AUTHOR: Bryan Kadzban <bryan at linuxfromscratch dot org>

DATE: 2009-09-25

LICENSE:
Creative Commons Attribution-Share Alike 3.0 United States
(http://creativecommons.org/licenses/by-sa/3.0/us/)

SYNOPSIS: LFS on RAID, dm-crypt, and/or LVM2

DESCRIPTION:
This hint explains how to build an LFS system capable of booting most RAID, most
dm-crypt, and most LVM2 setups.  It allows you to use dmraid (most "RAID" add-on
boards), and/or Linux kernel "md" RAID.  It also allows you to encrypt the RAID
array, and use LVM2 on top of the encryption.  The rootfs can then be a logical
volume.

Any of these transformations can be omitted, but the transformations must be
layered in this order.  It is worth noting explicitly that this hint does not
cover encrypting a single logical volume (encryption after LVM); it only covers
encrypting the entire PV.

PREREQUISITES:
On the host:

- LVM2 userspace tools, if required.
- dmraid, if required.
- mdadm, if required.
- LUKS-capable cryptsetup, if required.
- Also all dependencies of the above packages.

For the LFS system:

Required:

- Sources for LVM2 userspace tools (with device-mapper): at least version
  2.02.53.  Note that all the other packages require device-mapper, so you will
  need the LVM2 package even if you don't plan on using LVM.

  http://sourceware.org/lvm2/
  ftp://sources.redhat.com/pub/lvm2/LVM2.2.02.53.tgz

- Patch for LVM2 udev rules, to make them work better with udev in LFS.

  http://www.linuxfromscratch.org/patches/downloads/lvm2/LVM2-2.02.53-fix_udev_rules-1.patch

- Sources for lfs-initramfs, newest stable version.

  http://www.linuxfromscratch.org/~bryan/lfs-initramfs-1.0.tar.bz2

Optional (depends on configuration):

- dmraid sources: newest stable version.

  http://people.redhat.com/heinzm/sw/dmraid/src/
  http://people.redhat.com/heinzm/sw/dmraid/src/dmraid-1.0.0.rc15.tar.bz2

- mdadm sources: newest stable version.

  http://neil.brown.name/blog/mdadm
  http://www.kernel.org/pub/linux/utils/raid/mdadm/mdadm-3.0.tar.bz2

- LUKS-capable cryptsetup sources: newest stable version.

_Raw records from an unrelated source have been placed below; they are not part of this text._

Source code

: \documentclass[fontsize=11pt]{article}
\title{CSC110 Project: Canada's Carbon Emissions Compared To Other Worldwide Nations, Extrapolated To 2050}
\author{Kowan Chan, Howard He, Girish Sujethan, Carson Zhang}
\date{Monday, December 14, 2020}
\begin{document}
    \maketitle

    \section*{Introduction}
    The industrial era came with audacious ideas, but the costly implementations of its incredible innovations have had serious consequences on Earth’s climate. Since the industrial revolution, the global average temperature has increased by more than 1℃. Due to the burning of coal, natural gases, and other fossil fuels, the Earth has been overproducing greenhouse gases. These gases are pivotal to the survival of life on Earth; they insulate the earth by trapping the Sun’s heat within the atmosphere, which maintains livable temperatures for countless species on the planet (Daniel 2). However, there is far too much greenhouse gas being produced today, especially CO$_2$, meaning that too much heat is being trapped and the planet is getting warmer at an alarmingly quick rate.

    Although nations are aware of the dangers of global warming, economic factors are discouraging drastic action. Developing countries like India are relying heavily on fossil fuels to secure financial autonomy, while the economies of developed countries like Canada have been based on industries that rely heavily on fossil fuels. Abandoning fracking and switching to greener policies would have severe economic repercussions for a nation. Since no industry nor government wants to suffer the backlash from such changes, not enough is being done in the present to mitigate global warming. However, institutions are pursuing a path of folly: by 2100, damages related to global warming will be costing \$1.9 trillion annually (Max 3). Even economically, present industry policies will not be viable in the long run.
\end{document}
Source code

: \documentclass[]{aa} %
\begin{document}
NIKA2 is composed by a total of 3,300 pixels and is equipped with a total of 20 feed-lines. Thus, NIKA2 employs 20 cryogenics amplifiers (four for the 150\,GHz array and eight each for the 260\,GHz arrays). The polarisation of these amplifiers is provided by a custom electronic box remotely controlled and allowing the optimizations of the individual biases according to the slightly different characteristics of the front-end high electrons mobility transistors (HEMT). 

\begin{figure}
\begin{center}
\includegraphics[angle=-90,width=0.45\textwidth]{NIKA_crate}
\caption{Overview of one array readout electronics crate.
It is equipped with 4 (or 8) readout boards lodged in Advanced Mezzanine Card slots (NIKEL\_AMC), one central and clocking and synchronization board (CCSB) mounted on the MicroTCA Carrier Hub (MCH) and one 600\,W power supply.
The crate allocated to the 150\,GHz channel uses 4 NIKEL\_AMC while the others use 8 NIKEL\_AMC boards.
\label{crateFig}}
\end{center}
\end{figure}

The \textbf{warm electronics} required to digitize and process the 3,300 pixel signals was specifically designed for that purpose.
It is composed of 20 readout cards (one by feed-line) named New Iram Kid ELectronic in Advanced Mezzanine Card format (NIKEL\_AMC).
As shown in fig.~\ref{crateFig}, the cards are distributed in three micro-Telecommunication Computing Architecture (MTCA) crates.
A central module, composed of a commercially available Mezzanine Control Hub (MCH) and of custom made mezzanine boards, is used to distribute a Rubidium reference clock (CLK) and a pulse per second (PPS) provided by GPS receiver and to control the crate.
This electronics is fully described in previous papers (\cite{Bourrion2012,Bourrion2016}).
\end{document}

  http://code.google.com/p/cryptsetup/
  http://cryptsetup.googlecode.com/files/cryptsetup-1.0.7.tar.bz2

  - You will need popt for cryptsetup: latest stable version.
    http://www.linuxfromscratch.org/blfs/view/svn/general/popt.html

HINT:

0. Preface

Throughout this hint, individual steps are annotated according to which sets of
transformations require them.  [dmr] denotes dmraid; [mdr] denotes md-raid;
[enc] denotes encryption, and [lvm] denotes LVM2.  Multiple transformations per
note are comma-separated.

Steps are grouped according to what portion of the book they apply to.  A note
precedes each group of steps, offset by lots of = characters.

Also note that the only dmraid setup supported is RAID1.  Although dmraid
probably supports RAID0/RAID5 if your particular RAID BIOS does, grub does not.
If grub cannot read the /boot partition, you will not be able to boot.  If you
have another single disk, you can put /boot on that disk, of course.  Most of
this hint should still work in that case, but that setup is untested.

1. [dmr,mdr,enc,lvm] Decide on a disk layout

dmraid arrays are most often composed of full disks.  md RAID can be composed of
either disks, or partitions (but see above: due to grub support, only partitions
are supported here).  dm-crypt can handle any source block device, as can LVM.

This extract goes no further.